■ **Try it**:
Write out each line from the data below that includes the word "page".

-- Dataset extract follows --

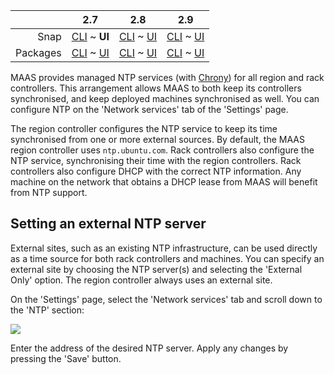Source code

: <!-- deb-2-7-cli
||2.7|2.8|2.9|
|-----:|:-----:|:-----:|:-----:|
|Snap|[CLI](/t/ntp-services-snap-2-7-cli/2958) ~ [UI](/t/ntp-services-snap-2-7-ui/2959)|[CLI](/t/ntp-services-snap-2-8-cli/2960) ~ [UI](/t/ntp-services-snap-2-8-ui/2961)|[CLI](/t/ntp-services-snap-2-9-cli/2962) ~ [UI](/t/ntp-services-snap-2-9-ui/2963)|
|Packages|**CLI** ~ [UI](/t/ntp-services-deb-2-7-ui/2965)|[CLI](/t/ntp-services-deb-2-8-cli/2966) ~ [UI](/t/ntp-services-deb-2-8-ui/2967)|[CLI](/t/ntp-services-deb-2-9-cli/2968) ~ [UI](/t/ntp-services-deb-2-9-ui/2969)|
 deb-2-7-cli -->

<!-- deb-2-7-ui
||2.7|2.8|2.9|
|-----:|:-----:|:-----:|:-----:|
|Snap|[CLI](/t/ntp-services-snap-2-7-cli/2958) ~ [UI](/t/ntp-services-snap-2-7-ui/2959)|[CLI](/t/ntp-services-snap-2-8-cli/2960) ~ [UI](/t/ntp-services-snap-2-8-ui/2961)|[CLI](/t/ntp-services-snap-2-9-cli/2962) ~ [UI](/t/ntp-services-snap-2-9-ui/2963)|
|Packages|[CLI](/t/ntp-services-deb-2-7-cli/2964) ~ **UI**|[CLI](/t/ntp-services-deb-2-8-cli/2966) ~ [UI](/t/ntp-services-deb-2-8-ui/2967)|[CLI](/t/ntp-services-deb-2-9-cli/2968) ~ [UI](/t/ntp-services-deb-2-9-ui/2969)|
 deb-2-7-ui -->

<!-- deb-2-8-cli
||2.7|2.8|2.9|
|-----:|:-----:|:-----:|:-----:|
|Snap|[CLI](/t/ntp-services-snap-2-7-cli/2958) ~ [UI](/t/ntp-services-snap-2-7-ui/2959)|[CLI](/t/ntp-services-snap-2-8-cli/2960) ~ [UI](/t/ntp-services-snap-2-8-ui/2961)|[CLI](/t/ntp-services-snap-2-9-cli/2962) ~ [UI](/t/ntp-services-snap-2-9-ui/2963)|
|Packages|[CLI](/t/ntp-services-deb-2-7-cli/2964) ~ [UI](/t/ntp-services-deb-2-7-ui/2965)||**CLI** ~ [UI](/t/ntp-services-deb-2-8-ui/2967)|[CLI](/t/ntp-services-deb-2-9-cli/2968) ~ [UI](/t/ntp-services-deb-2-9-ui/2969)|
 deb-2-8-cli -->

<!-- deb-2-8-ui
||2.7|2.8|2.9|
|-----:|:-----:|:-----:|:-----:|
|Snap|[CLI](/t/ntp-services-snap-2-7-cli/2958) ~ [UI](/t/ntp-services-snap-2-7-ui/2959)|[CLI](/t/ntp-services-snap-2-8-cli/2960) ~ [UI](/t/ntp-services-snap-2-8-ui/2961)|[CLI](/t/ntp-services-snap-2-9-cli/2962) ~ [UI](/t/ntp-services-snap-2-9-ui/2963)|
|Packages|[CLI](/t/ntp-services-deb-2-7-cli/2964) ~ [UI](/t/ntp-services-deb-2-7-ui/2965)|[CLI](/t/ntp-services-deb-2-8-cli/2966) ~ **UI**|[CLI](/t/ntp-services-deb-2-9-cli/2968) ~ [UI](/t/ntp-services-deb-2-9-ui/2969)|
 deb-2-8-ui -->

<!-- deb-2-9-cli
||2.7|2.8|2.9|
|-----:|:-----:|:-----:|:-----:|
|Snap|[CLI](/t/ntp-services-snap-2-7-cli/2958) ~ [UI](/t/ntp-services-snap-2-7-ui/2959)|[CLI](/t/ntp-services-snap-2-8-cli/2960) ~ [UI](/t/ntp-services-snap-2-8-ui/2961)|[CLI](/t/ntp-services-snap-2-9-cli/2962) ~ [UI](/t/ntp-services-snap-2-9-ui/2963)|
|Packages|[CLI](/t/ntp-services-deb-2-7-cli/2964) ~ [UI](/t/ntp-services-deb-2-7-ui/2965)|[CLI](/t/ntp-services-deb-2-8-cli/2966) ~ [UI](/t/ntp-services-deb-2-8-ui/2967)||**CLI** ~ [UI](/t/ntp-services-deb-2-9-ui/2969)|
 deb-2-9-cli -->

<!-- deb-2-9-ui
||2.7|2.8|2.9|
|-----:|:-----:|:-----:|:-----:|
|Snap|[CLI](/t/ntp-services-snap-2-7-cli/2958) ~ [UI](/t/ntp-services-snap-2-7-ui/2959)|[CLI](/t/ntp-services-snap-2-8-cli/2960) ~ [UI](/t/ntp-services-snap-2-8-ui/2961)|[CLI](/t/ntp-services-snap-2-9-cli/2962) ~ [UI](/t/ntp-services-snap-2-9-ui/2963)|
|Packages|[CLI](/t/ntp-services-deb-2-7-cli/2964) ~ [UI](/t/ntp-services-deb-2-7-ui/2965)|[CLI](/t/ntp-services-deb-2-8-cli/2966) ~ [UI](/t/ntp-services-deb-2-8-ui/2967)|[CLI](/t/ntp-services-deb-2-9-cli/2968) ~ **UI**|
 deb-2-9-ui -->

<!-- snap-2-7-cli
||2.7|2.8|2.9|
|-----:|:-----:|:-----:|:-----:|
|Snap|**CLI** ~ [UI](/t/ntp-services-snap-2-7-ui/2959)|[CLI](/t/ntp-services-snap-2-8-cli/2960) ~ [UI](/t/ntp-services-snap-2-8-ui/2961)|[CLI](/t/ntp-services-snap-2-9-cli/2962) ~ [UI](/t/ntp-services-snap-2-9-ui/2963)|
|Packages|[CLI](/t/ntp-services-deb-2-7-cli/2964) ~ [UI](/t/ntp-services-deb-2-7-ui/2965)|[CLI](/t/ntp-services-deb-2-8-cli/2966) ~ [UI](/t/ntp-services-deb-2-8-ui/2967)|[CLI](/t/ntp-services-deb-2-9-cli/2968) ~ [UI](/t/ntp-services-deb-2-9-ui/2969)|
 snap-2-7-cli -->

||2.7|2.8|2.9|
|-----:|:-----:|:-----:|:-----:|
|Snap|[CLI](/t/ntp-services-snap-2-7-cli/2958) ~ **UI**|[CLI](/t/ntp-services-snap-2-8-cli/2960) ~ [UI](/t/ntp-services-snap-2-8-ui/2961)|[CLI](/t/ntp-services-snap-2-9-cli/2962) ~ [UI](/t/ntp-services-snap-2-9-ui/2963)|
|Packages|[CLI](/t/ntp-services-deb-2-7-cli/2964) ~ [UI](/t/ntp-services-deb-2-7-ui/2965)|[CLI](/t/ntp-services-deb-2-8-cli/2966) ~ [UI](/t/ntp-services-deb-2-8-ui/2967)|[CLI](/t/ntp-services-deb-2-9-cli/2968) ~ [UI](/t/ntp-services-deb-2-9-ui/2969)|

<!-- snap-2-8-cli
||2.7|2.8|2.9|
|-----:|:-----:|:-----:|:-----:|
|Snap|[CLI](/t/ntp-services-snap-2-7-cli/2958) ~ [UI](/t/ntp-services-snap-2-7-ui/2959)||**CLI** ~ [UI](/t/ntp-services-snap-2-8-ui/2961)|[CLI](/t/ntp-services-snap-2-9-cli/2962) ~ [UI](/t/ntp-services-snap-2-9-ui/2963)|
|Packages|[CLI](/t/ntp-services-deb-2-7-cli/2964) ~ [UI](/t/ntp-services-deb-2-7-ui/2965)|[CLI](/t/ntp-services-deb-2-8-cli/2966) ~ [UI](/t/ntp-services-deb-2-8-ui/2967)|[CLI](/t/ntp-services-deb-2-9-cli/2968) ~ [UI](/t/ntp-services-deb-2-9-ui/2969)|
 snap-2-8-cli -->

<!-- snap-2-8-ui
||2.7|2.8|2.9|
|-----:|:-----:|:-----:|:-----:|
|Snap|[CLI](/t/ntp-services-snap-2-7-cli/2958) ~ [UI](/t/ntp-services-snap-2-7-ui/2959)|[CLI](/t/ntp-services-snap-2-8-cli/2960) ~ **UI**|[CLI](/t/ntp-services-snap-2-9-cli/2962) ~ [UI](/t/ntp-services-snap-2-9-ui/2963)|
|Packages|[CLI](/t/ntp-services-deb-2-7-cli/2964) ~ [UI](/t/ntp-services-deb-2-7-ui/2965)|[CLI](/t/ntp-services-deb-2-8-cli/2966) ~ [UI](/t/ntp-services-deb-2-8-ui/2967)|[CLI](/t/ntp-services-deb-2-9-cli/2968) ~ [UI](/t/ntp-services-deb-2-9-ui/2969)|
 snap-2-8-ui -->

<!-- snap-2-9-cli
||2.7|2.8|2.9|
|-----:|:-----:|:-----:|:-----:|
|Snap|[CLI](/t/ntp-services-snap-2-7-cli/2958) ~ [UI](/t/ntp-services-snap-2-7-ui/2959)|[CLI](/t/ntp-services-snap-2-8-cli/2960) ~ [UI](/t/ntp-services-snap-2-8-ui/2961)||**CLI** ~ [UI](/t/ntp-services-snap-2-9-ui/2963)|
|Packages|[CLI](/t/ntp-services-deb-2-7-cli/2964) ~ [UI](/t/ntp-services-deb-2-7-ui/2965)|[CLI](/t/ntp-services-deb-2-8-cli/2966) ~ [UI](/t/ntp-services-deb-2-8-ui/2967)|[CLI](/t/ntp-services-deb-2-9-cli/2968) ~ [UI](/t/ntp-services-deb-2-9-ui/2969)|
 snap-2-9-cli -->

<!-- snap-2-9-ui
||2.7|2.8|2.9|
|-----:|:-----:|:-----:|:-----:|
|Snap|[CLI](/t/ntp-services-snap-2-7-cli/2958) ~ [UI](/t/ntp-services-snap-2-7-ui/2959)|[CLI](/t/ntp-services-snap-2-8-cli/2960) ~ [UI](/t/ntp-services-snap-2-8-ui/2961)|[CLI](/t/ntp-services-snap-2-9-cli/2962) ~ **UI**|
|Packages|[CLI](/t/ntp-services-deb-2-7-cli/2964) ~ [UI](/t/ntp-services-deb-2-7-ui/2965)|[CLI](/t/ntp-services-deb-2-8-cli/2966) ~ [UI](/t/ntp-services-deb-2-8-ui/2967)|[CLI](/t/ntp-services-deb-2-9-cli/2968) ~ [UI](/t/ntp-services-deb-2-9-ui/2969)|
 snap-2-9-ui -->

MAAS provides managed NTP services (with [Chrony](https://chrony.tuxfamily.org/)) for all region and rack controllers. This arrangement allows MAAS to both keep its controllers synchronised, and keep deployed machines synchronised as well. You can configure NTP on the 'Network services' tab of the 'Settings' page.

The region controller configures the NTP service to keep its time synchronised from one or more external sources. By default, the MAAS region controller uses `ntp.ubuntu.com`. Rack controllers also configure the NTP service, synchronising their time with the region controllers.  Rack controllers also configure DHCP with the correct NTP information. Any machine on the network that obtains a DHCP lease from MAAS will benefit from NTP support.

<h2 id="heading--setting-ntp-server">Setting an external NTP server</h2>

External sites, such as an existing NTP infrastructure, can be used directly as a time source for both rack controllers and machines. You can specify an external site by choosing the NTP server(s) and selecting the 'External Only' option. The region controller always uses an external site.

On the 'Settings' page, select the 'Network services' tab and scroll down to the 'NTP' section:

<a href="https://assets.ubuntu.com/v1/69180b4a-installconfig-network-ntp__2.6-configure-ntp.png" target = "_blank"><img src="https://assets.ubuntu.com/v1/69180b4a-installconfig-network-ntp__2.6-configure-ntp.png"></a>

Enter the address of the desired NTP server. Apply any changes by pressing the 'Save' button.

<!-- LINKS -->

-- Dataset extract concluded --

■ **Answer for the task**:
MAAS provides managed NTP services (with [Chrony](https://chrony.tuxfamily.org/)) for all region and rack controllers. This arrangement allows MAAS to both keep its controllers synchronised, and keep deployed machines synchronised as well. You can configure NTP on the 'Network services' tab of the 'Settings' page.
On the 'Settings' page, select the 'Network services' tab and scroll down to the 'NTP' section:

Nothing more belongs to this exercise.